Вадим Шефнер, поэт, 27 лет, сотрудник армейской газеты Волховского фронта:
5 апреля. 10.15. На Ленинград вчера был воздушный налет. Опять началось... Сегодня, говорят, Пасха. Не будь войны - жрал бы куличи, яйца и пасху, приготовленные мамашей. А тут черта с два.
Вечером. Был товарищеский вечер в политотделе. Был мед, сыр и колбаса. Вкусно. В сегодняшнем номере «ЗП» напечатано мое стихотворение «И снова бой».

Георгий Князев, историк-архивист, 55 лет, Ленинград:
5 апреля. 288[-й] день войны. Воскресенье.

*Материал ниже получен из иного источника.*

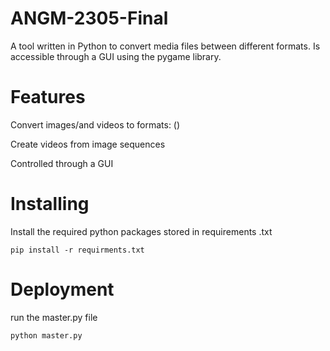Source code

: # ANGM-2305-Final
A tool written in Python to convert media files between different formats. Is accessible through a GUI using the pygame library.

# Features
Convert images/and videos to formats: ()

Create videos from image sequences

Controlled through a GUI

# Installing

Install the required python packages stored in requirements .txt

    pip install -r requirments.txt

# Deployment

run the master.py file

    python master.py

Ночь была очень неспокойная. На город, и в частности на наш Васильевский остров, налетали большими группами самолеты стервятников и сбросили множество бомб. За всю войну я в первый раз испытал такое беспомощное чувство перед совершающимся. Дом ходил ходуном, дрожал, как бы проваливался, подпрыгивал, звенела посуда. В кусочек открытого окна видно было, как черкалось небо огненными линиями снарядов зенитных орудий и падающих бомб. Особенно тяжело отдавались на стены дома взрывные волны от стрельбы зенитных орудий, в особенности тех, которые поставлены у моста. И порою было трудно понять - бомба ли разорвалась где-то рядом, или это укрепленные на берегу орудия зенитной батареи стреляют... Оказывается, и вечером была не наша стрельба из поставленных у моста орудий по Стрельне, где упорно сидит противник, а первый, тоже жестокий, налет стервятников. То, что мы этого не знали, и думали, что стреляют только от нас, спасло нас от излишней нервной напряженности и суетни. Я говорил М. Ф., что падают бомбы; она успокаивала меня, что это стреляют от нас. На этом и самоуспокоились, а ночью даже не встали с кроватей посмотреть на небывалую еще в нашей практике боевую обстановку. Соседи все сбежали вниз; после ночного налета вернулись лишь в 4 час. утра. Сегодня все собираются уезжать из Ленинграда. М. Ф. указывает мне, что и нам во что бы то ни стало необходимо уехать. Куда? Куда забросит судьба. В Ленинграде невозможно оставаться.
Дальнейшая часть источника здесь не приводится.